SOURCE MATERIAL:
'''

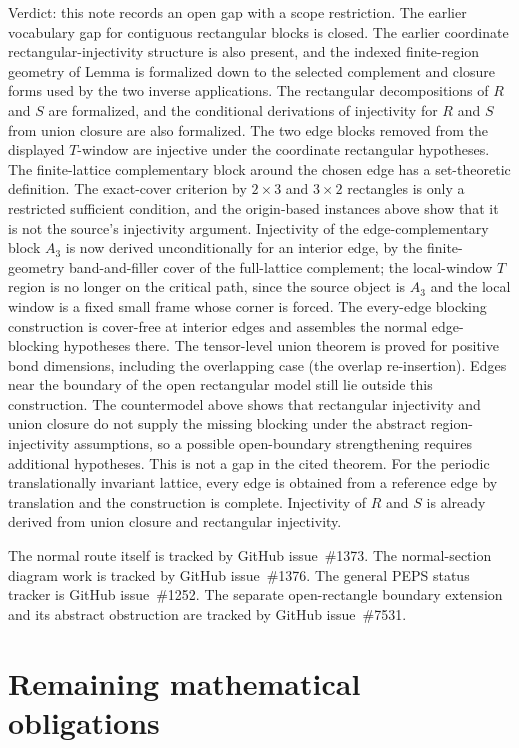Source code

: \documentclass{article}
\providecommand{\ghissue}[1]{GitHub issue~\##1}
\begin{document}
Verdict: this note records an open gap with a scope restriction. The earlier
vocabulary gap for contiguous rectangular blocks is closed. The earlier
coordinate rectangular-injectivity structure is also present, and the
indexed finite-region geometry of Lemma  is formalized
down to the selected complement and closure forms used by the two inverse
applications. The rectangular decompositions of $R$ and $S$ are formalized, and
the conditional derivations of injectivity for $R$ and $S$ from union closure
are also formalized. The two edge blocks removed from the displayed $T$-window
are injective under the coordinate rectangular hypotheses. The finite-lattice
complementary block around the chosen edge has a set-theoretic definition.
The exact-cover criterion by $2\times3$ and $3\times2$ rectangles is only a
restricted sufficient condition, and the origin-based instances above show
that it is not the source's injectivity argument. Injectivity of the
edge-complementary block $A_3$ is now derived unconditionally for an interior
edge, by the finite-geometry band-and-filler cover of the full-lattice
complement; the local-window $T$ region is no longer on the critical path,
since the source object is $A_3$ and the local window is a fixed small frame
whose corner is forced. The every-edge blocking construction is cover-free at
interior edges and assembles the normal edge-blocking hypotheses there. The
tensor-level union theorem is proved for positive bond dimensions, including the
overlapping case (the overlap re-insertion). Edges near the boundary of the open
rectangular model still lie outside this construction. The countermodel above
shows that rectangular injectivity and union closure do not supply the missing
blocking under the abstract region-injectivity assumptions, so a possible
open-boundary strengthening requires additional hypotheses. This is not a gap
in the cited theorem.
For the periodic translationally invariant lattice, every edge is obtained from
a reference edge by translation and the construction is complete. Injectivity
of $R$ and $S$ is already derived from union closure and rectangular injectivity.

The normal route itself is tracked by \ghissue{1373}. The normal-section
diagram work is tracked by \ghissue{1376}. The general PEPS status tracker is
\ghissue{1252}. The separate open-rectangle boundary extension and its
abstract obstruction are tracked by \ghissue{7531}.

\section{Remaining mathematical obligations}
\end{document}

'''

THE PROBLEM:
I'd like the lines above from the one with "coordinate rectangular-injectivity structure" up to and including the one with "applications. The rectangular" copied exactly, with no other lines.

PROBLEM SOLUTION:
coordinate rectangular-injectivity structure is also present, and the
indexed finite-region geometry of Lemma  is formalized
down to the selected complement and closure forms used by the two inverse
applications. The rectangular decompositions of $R$ and $S$ are formalized, and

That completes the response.